Jantung Aldhi berdebar-debar saat bola mata miliknya bertemu dengan bola mata milik Oma. Mata Oma memberi kesan menenangkan. Sampai ia tak sadar, sudah berapa lama menatap mata itu.

"Kamu tidak sekuat itu. Jangan dipaksakan," usapan lembut di bahu dari Oma untuk Aldhi.

Aldhi mengatur napas, matanya masih menatap pada objek yang sama. Perlahan kedua matanya digerakkan, tangannya menyeka muka lambat. Ada beban yang sampai saat ini belum bisa ia tuntaskan.

"Ada masalah?" tanya Oma menaikkan satu alis.

Aldhi menggeleng cepat, berusaha menutupi semua yang ia alami. Oma beranjak dari sofa menuju meja makan yang berkisar beberapa langkah. Sengaja memperlambat langkah yang ia ambil. "Kamu masih mau bohong sama Oma?"

Aldhi berdiri, membuang tatapannya jauh dari Oma. Rasanya sukar bila ia harus menutupi dan berbohong lebih banyak pada orang yang benar-benar mengenalnya. "Aldhi emang nggak bisa bohong sama Oma. Sekarang Aldhi mau beresin semua. Secepatnya."

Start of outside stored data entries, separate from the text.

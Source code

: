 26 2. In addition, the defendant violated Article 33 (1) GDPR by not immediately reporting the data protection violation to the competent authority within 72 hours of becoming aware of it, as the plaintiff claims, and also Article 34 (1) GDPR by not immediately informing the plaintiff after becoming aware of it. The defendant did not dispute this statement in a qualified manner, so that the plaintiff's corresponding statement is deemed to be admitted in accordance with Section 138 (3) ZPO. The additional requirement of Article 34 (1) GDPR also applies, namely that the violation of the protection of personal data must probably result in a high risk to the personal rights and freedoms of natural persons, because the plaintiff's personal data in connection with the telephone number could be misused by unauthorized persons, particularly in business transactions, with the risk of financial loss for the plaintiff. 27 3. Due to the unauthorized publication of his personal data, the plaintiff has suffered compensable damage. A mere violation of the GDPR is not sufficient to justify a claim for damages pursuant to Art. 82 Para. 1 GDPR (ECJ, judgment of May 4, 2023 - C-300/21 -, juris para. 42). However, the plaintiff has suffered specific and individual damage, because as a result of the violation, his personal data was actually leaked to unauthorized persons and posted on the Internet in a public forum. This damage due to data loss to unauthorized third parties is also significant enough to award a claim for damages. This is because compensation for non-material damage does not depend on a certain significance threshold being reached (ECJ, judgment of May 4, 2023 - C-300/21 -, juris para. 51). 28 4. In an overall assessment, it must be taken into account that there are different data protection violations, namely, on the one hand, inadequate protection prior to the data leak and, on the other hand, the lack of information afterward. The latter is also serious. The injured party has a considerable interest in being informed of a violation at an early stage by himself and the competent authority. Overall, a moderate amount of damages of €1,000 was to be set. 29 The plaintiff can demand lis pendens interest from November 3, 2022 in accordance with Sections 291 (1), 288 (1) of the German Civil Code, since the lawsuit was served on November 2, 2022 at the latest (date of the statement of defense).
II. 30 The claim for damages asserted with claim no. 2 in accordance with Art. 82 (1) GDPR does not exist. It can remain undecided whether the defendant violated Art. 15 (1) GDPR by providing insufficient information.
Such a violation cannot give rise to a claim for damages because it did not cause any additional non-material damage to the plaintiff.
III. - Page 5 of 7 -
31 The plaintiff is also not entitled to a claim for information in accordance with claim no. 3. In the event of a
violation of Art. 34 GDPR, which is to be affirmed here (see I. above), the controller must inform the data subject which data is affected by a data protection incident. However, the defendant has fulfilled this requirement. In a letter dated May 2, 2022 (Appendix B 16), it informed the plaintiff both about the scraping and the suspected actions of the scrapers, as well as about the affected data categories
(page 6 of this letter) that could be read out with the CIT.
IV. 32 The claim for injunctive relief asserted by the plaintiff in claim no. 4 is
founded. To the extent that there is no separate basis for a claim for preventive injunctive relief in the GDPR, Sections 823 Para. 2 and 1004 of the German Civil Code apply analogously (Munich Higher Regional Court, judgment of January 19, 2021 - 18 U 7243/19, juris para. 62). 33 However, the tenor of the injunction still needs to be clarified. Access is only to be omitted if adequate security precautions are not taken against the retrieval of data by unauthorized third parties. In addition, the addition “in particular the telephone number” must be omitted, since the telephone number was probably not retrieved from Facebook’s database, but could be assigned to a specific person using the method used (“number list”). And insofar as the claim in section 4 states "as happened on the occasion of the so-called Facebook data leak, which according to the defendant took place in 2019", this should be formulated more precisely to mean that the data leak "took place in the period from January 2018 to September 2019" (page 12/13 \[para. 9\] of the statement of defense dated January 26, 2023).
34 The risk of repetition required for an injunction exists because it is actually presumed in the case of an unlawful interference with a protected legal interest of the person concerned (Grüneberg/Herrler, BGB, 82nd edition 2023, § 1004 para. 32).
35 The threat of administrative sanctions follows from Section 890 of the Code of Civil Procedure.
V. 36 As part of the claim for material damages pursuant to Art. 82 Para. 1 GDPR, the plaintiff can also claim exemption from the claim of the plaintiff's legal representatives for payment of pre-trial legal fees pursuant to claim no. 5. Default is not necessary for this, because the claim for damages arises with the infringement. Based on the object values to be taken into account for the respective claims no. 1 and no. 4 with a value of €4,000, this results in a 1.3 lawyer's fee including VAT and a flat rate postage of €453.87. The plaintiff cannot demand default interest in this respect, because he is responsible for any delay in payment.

Kemudian ia pergi, meninggalkan Oma sendiri di meja makan. Terdapat senyum di pangkal bibir Oma saat melihat Aldhi yang sukses meninggalkan rumah. Oma membiarkan Aldhi pergi tanpa menahannya untuk tinggal dan bercerita apa yang sedang terjadi pada kehidupannya akhir-akhir ini. "Kamu tidak pernah berubah, kamu tetaplah Aldhi kecil yang Oma kenal."

🐳🐳🐳

Aldhi mengetuk sebuah pintu berbahan dasar kayu dengan ukiran rumit. Sesekali ia menekan tombol bel, namun tetap sama hasilnya nihil. Tidak ada seorangpun yang membukakan pintu untuknya.

Rumah besar dengan pencahayaan yang memadai. Suasana malam yang sunyi barangkali suara ketukannya tidak terdengar sampai ke dalam.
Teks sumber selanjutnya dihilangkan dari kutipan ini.